At the heart of his work, this sense of industrialised evocation was imploded onto a series of accompanying dress garments that were built on a singular form. Tied coats and tapered trousers in purple violet and black remodelled to be less structured and the impolsion of Swiss psychiatrist Hermann Rorschach’s inkblots that gave his short sleeved shift dresses a colourful magnetisation. He even for one example, inverted the details of a jacket and recreated into a short wrapped skirt. But these minute details weren’t to restrict the free-flowing emotions of the woman he sees. As a design crescendo, concertina pleated skirts and swan like knotted vortexes were twisted to resulting in elegant symmetry. As of late, the fetishised design by shoemakers has given a swansong to women further emphasising their entanglement with Fashion. As such, Dion Lee grew crystals which than were moulded as the heels of his ankle shoes.
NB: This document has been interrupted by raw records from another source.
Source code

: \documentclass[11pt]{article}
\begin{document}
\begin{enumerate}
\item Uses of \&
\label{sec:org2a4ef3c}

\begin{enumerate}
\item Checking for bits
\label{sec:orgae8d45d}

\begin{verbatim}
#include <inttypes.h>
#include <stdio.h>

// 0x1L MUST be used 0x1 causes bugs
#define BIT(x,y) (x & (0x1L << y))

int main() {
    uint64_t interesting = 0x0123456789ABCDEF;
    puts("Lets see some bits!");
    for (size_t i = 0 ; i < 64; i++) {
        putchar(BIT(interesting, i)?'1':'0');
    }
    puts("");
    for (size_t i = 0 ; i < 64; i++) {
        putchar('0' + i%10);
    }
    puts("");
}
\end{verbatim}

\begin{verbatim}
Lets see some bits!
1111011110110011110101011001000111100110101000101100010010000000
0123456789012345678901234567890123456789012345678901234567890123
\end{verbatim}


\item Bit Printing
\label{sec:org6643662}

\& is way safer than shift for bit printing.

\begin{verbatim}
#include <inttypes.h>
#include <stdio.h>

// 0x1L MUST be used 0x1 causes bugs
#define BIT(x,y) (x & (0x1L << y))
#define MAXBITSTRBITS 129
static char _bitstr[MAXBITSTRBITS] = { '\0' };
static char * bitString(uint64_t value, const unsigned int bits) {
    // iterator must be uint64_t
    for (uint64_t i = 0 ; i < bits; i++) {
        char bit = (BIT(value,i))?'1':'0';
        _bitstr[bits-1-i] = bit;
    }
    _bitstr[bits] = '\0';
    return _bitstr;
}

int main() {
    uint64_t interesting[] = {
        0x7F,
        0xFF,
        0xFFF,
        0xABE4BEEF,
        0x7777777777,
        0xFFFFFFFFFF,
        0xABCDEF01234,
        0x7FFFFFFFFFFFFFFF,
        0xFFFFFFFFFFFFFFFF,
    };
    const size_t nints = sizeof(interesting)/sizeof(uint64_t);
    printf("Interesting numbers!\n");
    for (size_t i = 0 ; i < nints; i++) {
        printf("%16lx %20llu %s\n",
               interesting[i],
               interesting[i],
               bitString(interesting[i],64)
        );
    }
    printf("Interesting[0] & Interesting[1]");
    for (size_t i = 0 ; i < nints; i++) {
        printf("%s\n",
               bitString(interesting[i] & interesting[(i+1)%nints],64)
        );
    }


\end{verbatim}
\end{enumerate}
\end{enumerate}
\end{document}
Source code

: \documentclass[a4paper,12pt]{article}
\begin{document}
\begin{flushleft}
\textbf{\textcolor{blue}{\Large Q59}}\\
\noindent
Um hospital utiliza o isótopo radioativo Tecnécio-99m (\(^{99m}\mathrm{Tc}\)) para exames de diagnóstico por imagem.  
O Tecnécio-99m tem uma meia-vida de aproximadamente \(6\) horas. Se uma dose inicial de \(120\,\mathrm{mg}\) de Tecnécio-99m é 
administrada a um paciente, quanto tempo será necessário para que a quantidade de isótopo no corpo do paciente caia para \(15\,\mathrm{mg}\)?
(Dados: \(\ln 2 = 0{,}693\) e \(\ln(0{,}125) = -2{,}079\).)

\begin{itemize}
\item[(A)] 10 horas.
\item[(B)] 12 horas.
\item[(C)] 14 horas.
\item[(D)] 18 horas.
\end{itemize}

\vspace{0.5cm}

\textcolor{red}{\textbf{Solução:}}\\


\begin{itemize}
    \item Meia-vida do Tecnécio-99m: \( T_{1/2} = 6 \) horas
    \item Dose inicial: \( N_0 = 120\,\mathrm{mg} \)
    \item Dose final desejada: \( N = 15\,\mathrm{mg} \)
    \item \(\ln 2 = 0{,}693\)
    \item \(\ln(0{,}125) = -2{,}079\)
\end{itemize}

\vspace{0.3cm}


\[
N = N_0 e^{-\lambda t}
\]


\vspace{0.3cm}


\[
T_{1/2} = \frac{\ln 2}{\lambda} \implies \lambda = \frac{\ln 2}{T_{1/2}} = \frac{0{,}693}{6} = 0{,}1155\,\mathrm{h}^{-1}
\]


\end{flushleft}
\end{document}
Panels of honeycombed patterns were sewn onto the black linear dresses and triangular metal pieces were attached to buttoned white shirts. One wonders if his malleable construction communicates a femme fetale warrior? Because as the sleeked white hair suggested, this aren’t ordinary women and certainly for the Rorschach inkblots that transmogrify into truly autonomous pieces.

Entangling and inevitable signals have cornerstoned Dion Lee as a promised child of Australia’s new generation of fashion designers looking beyond the clichéd wearability of clothes. His drive if one can commit to closely connects to British designer Louise Goldin’s working process and so Dion could be moving sprightly into the next level of a triumphant full-tiered collection.